Steven Weinberg: Four Golden Lessons

“I think we don’t take our theories seriously enough, because it’s so hard to believe that the squiggles that you make on a piece of paper are actually the way nature works.”

Steven Weinberg 1933-2021

4 Lessons:

  1. In my first year of graduate school, I had the good luck to fall into the hands of senior physicists who insisted that I must start doing research, and pick up what I needed to know as I went along. To my surprise, I found that this works. I managed to get a quick PhD — though when I got it I knew almost nothing about physics. But I did learn one big thing: that no one knows everything, and you don’t have to.
  2. While you are swimming and not sinking you should aim for rough water. My advice is to go for the messes — that’s where the action is.
  3. Forgive yourself for wasting time.
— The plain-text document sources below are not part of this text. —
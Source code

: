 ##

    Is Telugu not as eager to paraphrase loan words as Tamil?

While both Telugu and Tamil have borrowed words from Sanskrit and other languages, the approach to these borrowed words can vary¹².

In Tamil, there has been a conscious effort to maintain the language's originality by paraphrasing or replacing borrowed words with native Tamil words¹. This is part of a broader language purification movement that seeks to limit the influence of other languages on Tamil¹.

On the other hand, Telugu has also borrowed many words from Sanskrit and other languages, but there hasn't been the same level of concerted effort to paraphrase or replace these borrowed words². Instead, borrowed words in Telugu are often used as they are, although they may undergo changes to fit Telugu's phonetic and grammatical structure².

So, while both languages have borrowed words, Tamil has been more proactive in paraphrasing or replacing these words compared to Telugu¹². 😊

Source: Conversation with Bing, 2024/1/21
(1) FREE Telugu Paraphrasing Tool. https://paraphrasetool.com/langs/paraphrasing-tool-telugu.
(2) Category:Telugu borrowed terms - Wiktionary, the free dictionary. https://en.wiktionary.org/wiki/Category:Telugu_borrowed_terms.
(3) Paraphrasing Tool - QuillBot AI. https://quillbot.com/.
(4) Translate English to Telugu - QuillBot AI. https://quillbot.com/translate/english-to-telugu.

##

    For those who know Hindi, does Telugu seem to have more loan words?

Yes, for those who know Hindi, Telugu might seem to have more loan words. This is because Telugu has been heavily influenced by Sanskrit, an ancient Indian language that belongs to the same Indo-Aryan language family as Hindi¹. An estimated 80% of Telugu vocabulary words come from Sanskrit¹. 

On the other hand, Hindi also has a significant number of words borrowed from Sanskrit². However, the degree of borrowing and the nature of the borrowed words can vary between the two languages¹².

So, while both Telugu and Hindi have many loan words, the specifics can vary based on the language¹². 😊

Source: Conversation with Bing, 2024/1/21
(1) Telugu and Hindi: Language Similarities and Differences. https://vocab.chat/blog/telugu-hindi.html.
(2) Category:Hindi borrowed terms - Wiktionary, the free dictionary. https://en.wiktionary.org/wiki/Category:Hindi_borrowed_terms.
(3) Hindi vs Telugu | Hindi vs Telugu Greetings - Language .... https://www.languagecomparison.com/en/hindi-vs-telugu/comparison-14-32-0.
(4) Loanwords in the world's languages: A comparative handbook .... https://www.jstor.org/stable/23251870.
In the real world, it’s very hard to know which problems are important, and most of the time that you spend in the laboratory or at your desk will be wasted. If you want to be creative, then you will have to get used to spending most of your time not being creative, to being becalmed on the ocean of scientific knowledge.
  4. Learn something about the history of science, or at a minimum the history of your own branch of science. As a scientist, you’re probably not going to get rich. Your friends and relatives probably won’t understand what you’re doing. But you can get great satisfaction by recognizing that your work in science is a part of history.